Regions
Banff Yoho Kootenay.
With a high pressure system settling into the divide over the next few days, heating will be the critical factor to monitor. Expect a steady heating trend to increase the avalanche hazard toward the weekend.
Weather Forecast
Following the upslope precip that arrived Sunday, forecasts show a large high pressure system pushing into the divide overnight. This should bring a good freeze into Tuesday but freezing levels will quickly return to around treeline with the potential for a trace of precip. A weak freeze into Wednesday, again with a bit of precip as temps rise...
Snowpack Summary
A few cm of new snow today became moist with heating at low elevations and some solar input. Crusts are buried on solar aspects and on shady aspects below 2000m in the upper snowpack. Shallow snowpack areas are weak, and we are concerned about facets in the lower snowpack overlain by a stiff slab which produces easy, sudden collapses in tests.
Avalanche Summary
No avalanches observed or reported today.
Confidence
Freezing levels are uncertain on Wednesday
Problems
Deep Persistent Slabs
Deep Persistent Slab avalanches are the release of a thick cohesive layer of hard snow (a slab), when the bond breaks between the slab and an underlying persistent weak layer deep in the snowpack. The most common persistent weak layers involved in deep, persistent slabs are depth hoar or facets surrounding a deeply buried crust. Deep Persistent Slabs are typically hard to trigger, are very destructive and dangerous due to the large mass of snow involved, and can persist for months once developed. They are often triggered from areas where the snow is shallow and weak, and are particularly difficult to forecast for and manage.
Loose Wet
Loose Wet avalanches are the release of wet unconsolidated snow or slush.
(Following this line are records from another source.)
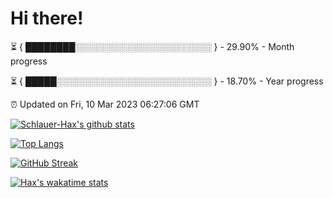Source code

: # Hi there!

⏳ { ████████░░░░░░░░░░░░░░░░░░░░░░ } - 29.90% - Month progress

⏳ { █████░░░░░░░░░░░░░░░░░░░░░░░░░ } - 18.70% - Year progress

⏰ Updated on Fri, 10 Mar 2023 06:27:06 GMT


[![Schlauer-Hax's github stats](https://github-readme-stats.vercel.app/api?username=Schlauer-Hax&show_icons=true&theme=dark&count_private=true)](https://github.com/Schlauer-Hax)


[![Top Langs](https://github-readme-stats.vercel.app/api/top-langs/?username=Schlauer-Hax&layout=compact&theme=dark)](https://github.com/Schlauer-Hax?tab=repositories)

[![GitHub Streak](https://streak-stats.demolab.com?user=Schlauer-Hax&theme=dark)](https://git.io/streak-stats)

[![Hax's wakatime stats](https://github-readme-stats.vercel.app/api/wakatime?username=Hax&theme=dark)](https://wakatime.com/@Hax)

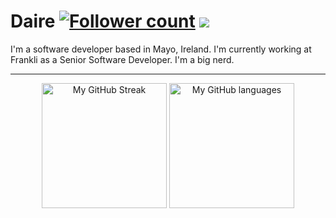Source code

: <h1>
  <span>Daire</span>
  <a href="https://github.com/dairefinn?tab=followers"><img src="https://img.shields.io/github/followers/dairefinn.svg?style=social&label=Follow" alt="Follower count"/></a>
  <a href="https://github.com/dairefinn"><img src="https://visitor-badge.laobi.icu/badge?page_id=dairefinn.dairefinn"/></a>
</h1>

<p>I'm a software developer based in Mayo, Ireland. I'm currently working at Frankli as a Senior Software Developer. I'm a big nerd.</p>

<hr/>
<div align="center">
  <img height=200 src="https://github-readme-streak-stats.herokuapp.com?user=dairefinn&theme=aura&hide_border=true&date_format=M%20j%5B%2C%20Y%5D" alt="My GitHub Streak" />
  <img height=200 src="https://github-readme-stats.vercel.app/api/top-langs/?username=dairefinn&langs_count=10&hide_progress=true&theme=aura&hide_border=true" alt="My GitHub languages" />
  <!--   <div><img height=200 align="center" src="https://github-readme-stats.vercel.app/api?username=dairefinn&show_icons=true&theme=aura&hide_border=true" alt="My GitHub stats" /></div> -->
</div>
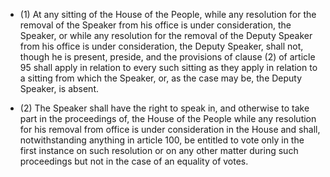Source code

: - (1) At any sitting of the House of the People, while any resolution for the removal of the Speaker from his office is under consideration, the Speaker, or while any resolution for the removal of the Deputy Speaker from his office is under consideration, the Deputy Speaker, shall not, though he is present, preside, and the provisions of clause (2) of article 95 shall apply in relation to every such sitting as they apply in relation to a sitting from which the Speaker, or, as the case may be, the Deputy Speaker, is absent.

- (2) The Speaker shall have the right to speak in, and otherwise to take part in the proceedings of, the House of the People while any resolution for his removal from office is under consideration in the House and shall, notwithstanding anything in article 100, be entitled to vote only in the first instance on such resolution or on any other matter during such proceedings but not in the case of an equality of votes.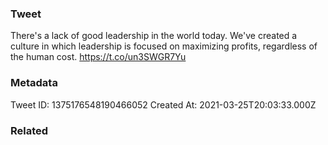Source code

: ### Tweet
There's a lack of good leadership in the world today. We've created a culture in which leadership is focused on maximizing profits, regardless of the human cost. https://t.co/un3SWGR7Yu

### Metadata
Tweet ID: 1375176548190466052
Created At: 2021-03-25T20:03:33.000Z

### Related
These avalanches typically occur within layers of wet snow near the surface of the snowpack, but they may quickly gouge into lower snowpack layers. Like Loose Dry Avalanches, they start at a point and entrain snow as they move downhill, forming a fan-shaped avalanche. Other names for loose-wet avalanches include point-release avalanches or sluffs. Loose Wet avalanches can trigger slab avalanches that break into deeper snow layers.
Cornices
Cornice Fall is the release of an overhanging mass of snow that forms as the wind moves snow over a sharp terrain feature, such as a ridge, and deposits snow on the downwind (leeward) side. Cornices range in size from small wind drifts of soft snow to large overhangs of hard snow that are 30 feet (10 meters) or taller. They can break off the terrain suddenly and pull back onto the ridge top and catch people by surprise even on the flat ground above the slope. Even small cornices can have enough mass to be destructive and deadly. Cornice Fall can entrain loose surface snow or trigger slab avalanches.